Scan the entries for "obstruction". Every line that holds it is to be copied.

══ Dataset excerpts

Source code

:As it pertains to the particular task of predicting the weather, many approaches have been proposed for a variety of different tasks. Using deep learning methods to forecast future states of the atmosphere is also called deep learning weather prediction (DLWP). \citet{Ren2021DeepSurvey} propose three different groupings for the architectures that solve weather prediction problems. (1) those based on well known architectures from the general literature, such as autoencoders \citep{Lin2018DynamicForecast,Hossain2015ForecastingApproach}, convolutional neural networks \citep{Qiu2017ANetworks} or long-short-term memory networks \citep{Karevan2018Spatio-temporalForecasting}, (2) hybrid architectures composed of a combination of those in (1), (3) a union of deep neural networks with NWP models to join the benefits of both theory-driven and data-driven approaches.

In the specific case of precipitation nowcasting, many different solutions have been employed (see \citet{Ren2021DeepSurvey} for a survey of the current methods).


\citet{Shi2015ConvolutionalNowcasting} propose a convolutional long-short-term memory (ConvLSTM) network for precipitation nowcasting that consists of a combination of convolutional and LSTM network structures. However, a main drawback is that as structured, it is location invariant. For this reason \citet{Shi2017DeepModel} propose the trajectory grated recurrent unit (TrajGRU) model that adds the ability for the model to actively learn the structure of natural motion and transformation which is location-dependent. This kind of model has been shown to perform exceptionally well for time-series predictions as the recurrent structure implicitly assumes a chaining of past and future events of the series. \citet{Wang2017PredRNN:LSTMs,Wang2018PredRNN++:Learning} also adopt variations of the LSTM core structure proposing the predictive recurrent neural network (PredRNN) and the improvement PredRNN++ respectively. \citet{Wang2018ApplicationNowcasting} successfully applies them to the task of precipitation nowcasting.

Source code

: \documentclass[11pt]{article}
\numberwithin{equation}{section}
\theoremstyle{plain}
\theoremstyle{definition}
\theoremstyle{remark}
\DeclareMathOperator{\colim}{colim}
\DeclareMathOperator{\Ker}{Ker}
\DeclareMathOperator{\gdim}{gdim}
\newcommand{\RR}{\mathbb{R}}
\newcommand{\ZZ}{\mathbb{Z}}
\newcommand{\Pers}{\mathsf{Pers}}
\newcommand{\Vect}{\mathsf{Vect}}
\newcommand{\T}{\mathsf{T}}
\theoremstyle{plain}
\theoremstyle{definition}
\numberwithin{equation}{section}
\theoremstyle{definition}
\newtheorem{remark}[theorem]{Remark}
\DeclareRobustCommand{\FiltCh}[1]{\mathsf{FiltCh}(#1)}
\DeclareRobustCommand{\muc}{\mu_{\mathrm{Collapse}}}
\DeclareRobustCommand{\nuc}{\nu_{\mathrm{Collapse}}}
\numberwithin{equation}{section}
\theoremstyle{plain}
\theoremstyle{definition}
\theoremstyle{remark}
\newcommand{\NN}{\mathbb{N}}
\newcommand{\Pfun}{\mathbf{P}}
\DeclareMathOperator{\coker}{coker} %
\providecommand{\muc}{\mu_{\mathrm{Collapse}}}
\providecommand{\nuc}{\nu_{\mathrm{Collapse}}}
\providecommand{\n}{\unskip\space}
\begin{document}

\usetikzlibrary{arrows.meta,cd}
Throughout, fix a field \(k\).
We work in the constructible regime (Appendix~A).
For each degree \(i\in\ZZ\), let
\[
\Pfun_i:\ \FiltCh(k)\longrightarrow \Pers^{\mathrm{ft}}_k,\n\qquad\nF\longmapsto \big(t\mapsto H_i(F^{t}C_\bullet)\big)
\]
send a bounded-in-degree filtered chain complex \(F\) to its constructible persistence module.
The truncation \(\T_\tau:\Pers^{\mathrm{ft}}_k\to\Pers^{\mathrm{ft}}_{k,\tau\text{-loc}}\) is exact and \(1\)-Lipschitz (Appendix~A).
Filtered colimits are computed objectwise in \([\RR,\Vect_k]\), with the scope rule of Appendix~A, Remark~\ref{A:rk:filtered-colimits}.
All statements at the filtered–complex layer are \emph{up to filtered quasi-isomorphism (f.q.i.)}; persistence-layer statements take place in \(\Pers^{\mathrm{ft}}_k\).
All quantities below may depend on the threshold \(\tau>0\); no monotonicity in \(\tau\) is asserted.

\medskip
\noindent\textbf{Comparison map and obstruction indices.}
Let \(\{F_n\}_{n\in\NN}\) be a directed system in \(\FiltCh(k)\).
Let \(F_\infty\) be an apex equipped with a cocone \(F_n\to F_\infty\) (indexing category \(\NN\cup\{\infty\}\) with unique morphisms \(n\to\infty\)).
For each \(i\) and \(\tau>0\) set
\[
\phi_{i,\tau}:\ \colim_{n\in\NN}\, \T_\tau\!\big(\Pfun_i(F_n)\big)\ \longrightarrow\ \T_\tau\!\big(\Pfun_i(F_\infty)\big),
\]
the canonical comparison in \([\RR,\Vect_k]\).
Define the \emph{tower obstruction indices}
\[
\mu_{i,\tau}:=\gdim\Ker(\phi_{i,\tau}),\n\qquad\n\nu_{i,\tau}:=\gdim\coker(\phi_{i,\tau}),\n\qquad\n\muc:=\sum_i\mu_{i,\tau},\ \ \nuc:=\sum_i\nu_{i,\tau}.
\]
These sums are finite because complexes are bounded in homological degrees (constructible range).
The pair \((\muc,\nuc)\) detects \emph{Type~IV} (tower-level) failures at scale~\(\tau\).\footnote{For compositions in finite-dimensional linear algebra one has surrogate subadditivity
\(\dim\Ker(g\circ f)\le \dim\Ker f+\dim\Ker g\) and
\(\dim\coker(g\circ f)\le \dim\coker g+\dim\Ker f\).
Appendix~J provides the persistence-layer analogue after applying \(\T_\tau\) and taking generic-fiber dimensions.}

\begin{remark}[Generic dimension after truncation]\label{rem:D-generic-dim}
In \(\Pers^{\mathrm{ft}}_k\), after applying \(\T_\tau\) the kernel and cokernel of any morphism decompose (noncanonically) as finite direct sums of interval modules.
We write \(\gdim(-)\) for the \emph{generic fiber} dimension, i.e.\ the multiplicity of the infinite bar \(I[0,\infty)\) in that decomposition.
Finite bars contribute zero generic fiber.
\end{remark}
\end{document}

════

● Reply:
\noindent\textbf{Comparison map and obstruction indices.}
Define the \emph{tower obstruction indices}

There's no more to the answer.